__Instructions to follow__:
Look through the data below for the line with "- Includes power, heart" and the line with "1. Click **Add", then output those two and all lines in between, exactly as written.

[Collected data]
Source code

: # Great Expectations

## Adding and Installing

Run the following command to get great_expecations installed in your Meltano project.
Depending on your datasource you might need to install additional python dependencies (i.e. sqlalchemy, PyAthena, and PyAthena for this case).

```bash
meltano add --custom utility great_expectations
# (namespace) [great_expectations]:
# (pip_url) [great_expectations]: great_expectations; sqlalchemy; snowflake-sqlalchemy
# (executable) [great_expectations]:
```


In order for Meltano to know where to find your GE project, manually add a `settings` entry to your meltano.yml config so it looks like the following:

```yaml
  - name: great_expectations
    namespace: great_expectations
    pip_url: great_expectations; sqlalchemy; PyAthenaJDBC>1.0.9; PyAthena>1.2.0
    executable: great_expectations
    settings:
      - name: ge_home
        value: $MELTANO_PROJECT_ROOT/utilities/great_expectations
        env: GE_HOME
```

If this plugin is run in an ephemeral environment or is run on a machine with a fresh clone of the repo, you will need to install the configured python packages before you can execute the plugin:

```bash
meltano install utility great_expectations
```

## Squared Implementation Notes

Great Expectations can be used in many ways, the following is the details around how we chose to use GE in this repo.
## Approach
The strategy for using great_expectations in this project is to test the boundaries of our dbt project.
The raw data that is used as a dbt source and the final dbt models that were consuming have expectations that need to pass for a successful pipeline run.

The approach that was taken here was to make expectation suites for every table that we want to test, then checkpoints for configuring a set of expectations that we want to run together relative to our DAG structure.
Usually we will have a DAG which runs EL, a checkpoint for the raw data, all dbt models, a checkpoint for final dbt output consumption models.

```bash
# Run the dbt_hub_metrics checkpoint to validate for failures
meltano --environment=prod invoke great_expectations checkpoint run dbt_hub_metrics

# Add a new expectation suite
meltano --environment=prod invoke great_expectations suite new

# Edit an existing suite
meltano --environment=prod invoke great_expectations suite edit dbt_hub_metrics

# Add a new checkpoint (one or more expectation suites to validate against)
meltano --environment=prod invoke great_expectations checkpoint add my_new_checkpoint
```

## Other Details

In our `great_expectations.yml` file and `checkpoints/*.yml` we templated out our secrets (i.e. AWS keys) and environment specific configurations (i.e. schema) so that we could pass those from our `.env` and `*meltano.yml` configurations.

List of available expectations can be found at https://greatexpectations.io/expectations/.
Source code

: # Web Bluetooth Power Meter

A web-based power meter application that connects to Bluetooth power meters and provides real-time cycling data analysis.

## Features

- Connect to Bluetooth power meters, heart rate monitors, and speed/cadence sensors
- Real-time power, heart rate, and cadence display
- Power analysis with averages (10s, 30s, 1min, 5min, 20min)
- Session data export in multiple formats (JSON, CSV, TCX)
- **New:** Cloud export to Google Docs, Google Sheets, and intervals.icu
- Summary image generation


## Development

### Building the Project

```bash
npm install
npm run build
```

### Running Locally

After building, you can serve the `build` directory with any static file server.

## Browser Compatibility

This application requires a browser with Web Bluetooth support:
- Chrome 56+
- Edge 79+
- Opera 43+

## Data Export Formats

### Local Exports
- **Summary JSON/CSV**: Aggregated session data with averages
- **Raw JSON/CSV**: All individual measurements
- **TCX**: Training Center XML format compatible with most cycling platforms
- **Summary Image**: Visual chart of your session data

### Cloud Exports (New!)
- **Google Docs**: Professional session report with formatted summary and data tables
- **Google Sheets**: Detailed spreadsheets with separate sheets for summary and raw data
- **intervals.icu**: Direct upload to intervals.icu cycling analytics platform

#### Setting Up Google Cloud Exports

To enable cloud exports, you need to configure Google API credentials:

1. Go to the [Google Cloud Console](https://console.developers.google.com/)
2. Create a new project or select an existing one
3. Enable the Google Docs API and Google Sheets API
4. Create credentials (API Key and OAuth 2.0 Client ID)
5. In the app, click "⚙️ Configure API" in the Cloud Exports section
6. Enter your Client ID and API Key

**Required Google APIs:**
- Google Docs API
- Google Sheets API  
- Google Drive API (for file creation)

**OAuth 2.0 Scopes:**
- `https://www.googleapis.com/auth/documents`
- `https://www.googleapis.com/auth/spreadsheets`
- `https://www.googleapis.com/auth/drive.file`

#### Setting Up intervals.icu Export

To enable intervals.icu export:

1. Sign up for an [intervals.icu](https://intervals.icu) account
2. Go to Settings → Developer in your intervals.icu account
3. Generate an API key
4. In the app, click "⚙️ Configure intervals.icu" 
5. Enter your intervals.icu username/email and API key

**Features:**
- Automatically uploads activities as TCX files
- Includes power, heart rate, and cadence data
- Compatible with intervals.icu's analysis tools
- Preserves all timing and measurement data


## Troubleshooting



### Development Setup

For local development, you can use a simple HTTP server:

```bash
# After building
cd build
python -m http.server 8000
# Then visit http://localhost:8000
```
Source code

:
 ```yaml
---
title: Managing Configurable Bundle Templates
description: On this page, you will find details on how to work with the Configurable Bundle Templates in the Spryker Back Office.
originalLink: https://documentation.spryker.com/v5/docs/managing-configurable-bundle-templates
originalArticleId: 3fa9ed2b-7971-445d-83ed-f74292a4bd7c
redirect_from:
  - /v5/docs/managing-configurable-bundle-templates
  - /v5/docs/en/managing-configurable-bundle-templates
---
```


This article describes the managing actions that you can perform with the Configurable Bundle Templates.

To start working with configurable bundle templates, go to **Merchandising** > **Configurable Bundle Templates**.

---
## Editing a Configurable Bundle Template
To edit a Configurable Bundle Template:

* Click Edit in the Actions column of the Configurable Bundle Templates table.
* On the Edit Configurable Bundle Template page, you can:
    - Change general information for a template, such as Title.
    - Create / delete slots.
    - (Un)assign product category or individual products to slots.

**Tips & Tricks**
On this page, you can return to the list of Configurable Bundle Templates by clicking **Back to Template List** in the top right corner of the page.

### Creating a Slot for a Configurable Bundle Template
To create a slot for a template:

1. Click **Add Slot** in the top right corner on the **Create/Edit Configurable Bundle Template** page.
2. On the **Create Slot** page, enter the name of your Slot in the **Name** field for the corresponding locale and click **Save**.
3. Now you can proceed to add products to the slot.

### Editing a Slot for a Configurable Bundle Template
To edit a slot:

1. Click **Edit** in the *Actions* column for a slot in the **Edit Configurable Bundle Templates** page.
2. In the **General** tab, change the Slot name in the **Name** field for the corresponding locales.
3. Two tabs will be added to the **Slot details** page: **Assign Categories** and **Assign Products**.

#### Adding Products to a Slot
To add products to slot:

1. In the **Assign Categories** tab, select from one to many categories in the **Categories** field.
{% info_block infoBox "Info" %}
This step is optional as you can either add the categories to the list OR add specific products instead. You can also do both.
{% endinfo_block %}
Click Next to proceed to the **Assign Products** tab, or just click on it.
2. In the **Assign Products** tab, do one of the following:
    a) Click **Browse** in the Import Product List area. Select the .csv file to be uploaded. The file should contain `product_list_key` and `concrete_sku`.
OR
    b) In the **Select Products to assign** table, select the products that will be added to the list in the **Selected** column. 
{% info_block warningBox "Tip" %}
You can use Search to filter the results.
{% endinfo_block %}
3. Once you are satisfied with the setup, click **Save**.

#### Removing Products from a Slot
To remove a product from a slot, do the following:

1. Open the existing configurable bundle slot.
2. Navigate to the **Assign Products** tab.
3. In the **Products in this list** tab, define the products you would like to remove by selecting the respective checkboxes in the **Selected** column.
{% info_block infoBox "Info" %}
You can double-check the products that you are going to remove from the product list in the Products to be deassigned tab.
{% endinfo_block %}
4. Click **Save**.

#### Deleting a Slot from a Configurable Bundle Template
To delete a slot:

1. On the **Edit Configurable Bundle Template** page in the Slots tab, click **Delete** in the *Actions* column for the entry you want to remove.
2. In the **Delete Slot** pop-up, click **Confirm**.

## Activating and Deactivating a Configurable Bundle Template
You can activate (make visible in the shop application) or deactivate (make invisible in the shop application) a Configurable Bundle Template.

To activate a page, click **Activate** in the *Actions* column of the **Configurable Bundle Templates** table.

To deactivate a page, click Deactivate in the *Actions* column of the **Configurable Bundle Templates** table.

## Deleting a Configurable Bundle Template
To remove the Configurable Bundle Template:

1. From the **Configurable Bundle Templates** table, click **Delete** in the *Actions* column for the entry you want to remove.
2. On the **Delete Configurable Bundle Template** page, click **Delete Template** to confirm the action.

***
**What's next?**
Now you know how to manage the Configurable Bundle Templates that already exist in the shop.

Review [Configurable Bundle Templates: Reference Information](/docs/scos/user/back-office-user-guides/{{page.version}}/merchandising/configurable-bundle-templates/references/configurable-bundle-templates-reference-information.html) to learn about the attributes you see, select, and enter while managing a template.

__Solution below__:
- Includes power, heart rate, and cadence data
- Compatible with intervals.icu's analysis tools
- Preserves all timing and measurement data


## Troubleshooting



### Development Setup

For local development, you can use a simple HTTP server:

```bash
# After building
cd build
python -m http.server 8000
# Then visit http://localhost:8000
```
Source code

:
 ```yaml
---
title: Managing Configurable Bundle Templates
description: On this page, you will find details on how to work with the Configurable Bundle Templates in the Spryker Back Office.
originalLink: https://documentation.spryker.com/v5/docs/managing-configurable-bundle-templates
originalArticleId: 3fa9ed2b-7971-445d-83ed-f74292a4bd7c
redirect_from:
  - /v5/docs/managing-configurable-bundle-templates
  - /v5/docs/en/managing-configurable-bundle-templates
---
```


This article describes the managing actions that you can perform with the Configurable Bundle Templates.

To start working with configurable bundle templates, go to **Merchandising** > **Configurable Bundle Templates**.

---
## Editing a Configurable Bundle Template
To edit a Configurable Bundle Template:

* Click Edit in the Actions column of the Configurable Bundle Templates table.
* On the Edit Configurable Bundle Template page, you can:
    - Change general information for a template, such as Title.
    - Create / delete slots.
    - (Un)assign product category or individual products to slots.

**Tips & Tricks**
On this page, you can return to the list of Configurable Bundle Templates by clicking **Back to Template List** in the top right corner of the page.

### Creating a Slot for a Configurable Bundle Template
To create a slot for a template:

1. Click **Add Slot** in the top right corner on the **Create/Edit Configurable Bundle Template** page.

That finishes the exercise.